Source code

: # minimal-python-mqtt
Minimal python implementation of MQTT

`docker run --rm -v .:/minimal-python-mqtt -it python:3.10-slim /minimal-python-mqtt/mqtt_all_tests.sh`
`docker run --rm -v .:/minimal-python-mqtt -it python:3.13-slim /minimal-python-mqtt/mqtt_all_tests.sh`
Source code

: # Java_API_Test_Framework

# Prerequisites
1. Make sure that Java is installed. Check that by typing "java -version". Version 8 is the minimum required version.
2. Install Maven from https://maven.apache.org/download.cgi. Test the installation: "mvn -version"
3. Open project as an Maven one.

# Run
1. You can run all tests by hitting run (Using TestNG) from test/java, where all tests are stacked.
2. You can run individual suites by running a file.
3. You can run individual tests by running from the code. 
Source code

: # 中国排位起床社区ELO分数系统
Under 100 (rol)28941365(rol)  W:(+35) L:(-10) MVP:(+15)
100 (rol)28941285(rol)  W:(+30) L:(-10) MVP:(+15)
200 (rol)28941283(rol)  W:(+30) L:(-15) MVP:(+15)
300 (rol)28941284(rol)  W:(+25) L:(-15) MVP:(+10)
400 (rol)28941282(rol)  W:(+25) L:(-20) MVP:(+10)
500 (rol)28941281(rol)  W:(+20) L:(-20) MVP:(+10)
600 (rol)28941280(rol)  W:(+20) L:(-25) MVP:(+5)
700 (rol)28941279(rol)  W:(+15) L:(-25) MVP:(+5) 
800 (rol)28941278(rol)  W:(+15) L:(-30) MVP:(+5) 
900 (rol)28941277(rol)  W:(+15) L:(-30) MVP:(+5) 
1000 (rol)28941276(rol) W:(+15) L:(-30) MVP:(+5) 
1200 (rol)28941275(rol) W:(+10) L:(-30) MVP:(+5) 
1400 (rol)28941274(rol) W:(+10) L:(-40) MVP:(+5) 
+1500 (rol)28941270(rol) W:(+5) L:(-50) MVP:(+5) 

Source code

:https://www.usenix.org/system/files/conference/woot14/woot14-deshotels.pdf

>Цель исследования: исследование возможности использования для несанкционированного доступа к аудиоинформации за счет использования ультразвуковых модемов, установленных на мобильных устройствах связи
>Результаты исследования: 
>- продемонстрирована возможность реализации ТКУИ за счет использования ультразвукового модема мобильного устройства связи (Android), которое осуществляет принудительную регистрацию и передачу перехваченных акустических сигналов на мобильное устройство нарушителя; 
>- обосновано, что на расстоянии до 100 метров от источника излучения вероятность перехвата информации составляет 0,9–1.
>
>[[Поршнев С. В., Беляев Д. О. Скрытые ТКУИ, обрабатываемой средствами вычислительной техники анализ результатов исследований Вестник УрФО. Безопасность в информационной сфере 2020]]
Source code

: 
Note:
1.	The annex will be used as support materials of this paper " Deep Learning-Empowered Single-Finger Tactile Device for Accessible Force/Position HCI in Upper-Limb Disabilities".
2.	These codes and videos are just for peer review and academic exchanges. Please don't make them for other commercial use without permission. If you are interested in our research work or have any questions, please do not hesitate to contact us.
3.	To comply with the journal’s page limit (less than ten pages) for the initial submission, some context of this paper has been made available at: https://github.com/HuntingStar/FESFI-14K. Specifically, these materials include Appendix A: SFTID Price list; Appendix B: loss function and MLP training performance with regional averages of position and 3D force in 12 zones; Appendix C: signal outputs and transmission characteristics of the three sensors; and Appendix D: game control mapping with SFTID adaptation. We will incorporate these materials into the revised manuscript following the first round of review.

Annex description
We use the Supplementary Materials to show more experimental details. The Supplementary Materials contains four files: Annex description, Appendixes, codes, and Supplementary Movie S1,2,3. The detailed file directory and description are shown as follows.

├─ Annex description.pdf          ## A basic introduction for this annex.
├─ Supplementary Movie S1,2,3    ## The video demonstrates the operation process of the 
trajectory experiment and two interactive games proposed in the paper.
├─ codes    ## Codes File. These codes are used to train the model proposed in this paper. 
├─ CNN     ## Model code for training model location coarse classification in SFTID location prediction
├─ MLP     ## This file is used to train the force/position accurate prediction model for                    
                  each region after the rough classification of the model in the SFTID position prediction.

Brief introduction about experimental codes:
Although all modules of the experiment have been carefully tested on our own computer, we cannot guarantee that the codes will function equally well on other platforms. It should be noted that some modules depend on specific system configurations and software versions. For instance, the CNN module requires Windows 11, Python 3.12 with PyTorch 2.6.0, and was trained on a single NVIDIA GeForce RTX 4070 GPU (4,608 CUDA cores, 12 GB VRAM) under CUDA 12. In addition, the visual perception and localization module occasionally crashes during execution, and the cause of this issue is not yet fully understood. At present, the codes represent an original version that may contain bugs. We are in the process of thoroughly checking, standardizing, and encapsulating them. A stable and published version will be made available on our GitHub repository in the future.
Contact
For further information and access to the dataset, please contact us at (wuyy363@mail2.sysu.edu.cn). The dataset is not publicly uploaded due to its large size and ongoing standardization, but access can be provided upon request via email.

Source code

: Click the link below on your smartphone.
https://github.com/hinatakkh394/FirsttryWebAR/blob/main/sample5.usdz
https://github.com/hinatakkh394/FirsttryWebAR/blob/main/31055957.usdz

^^^^

▸ **What is needed**
Every line from the one containing "For further information" through the last line of the entries must be written out verbatim, and no other line.

▸ **Response**
For further information and access to the dataset, please contact us at (wuyy363@mail2.sysu.edu.cn). The dataset is not publicly uploaded due to its large size and ongoing standardization, but access can be provided upon request via email.

Source code

: Click the link below on your smartphone.
https://github.com/hinatakkh394/FirsttryWebAR/blob/main/sample5.usdz
https://github.com/hinatakkh394/FirsttryWebAR/blob/main/31055957.usdz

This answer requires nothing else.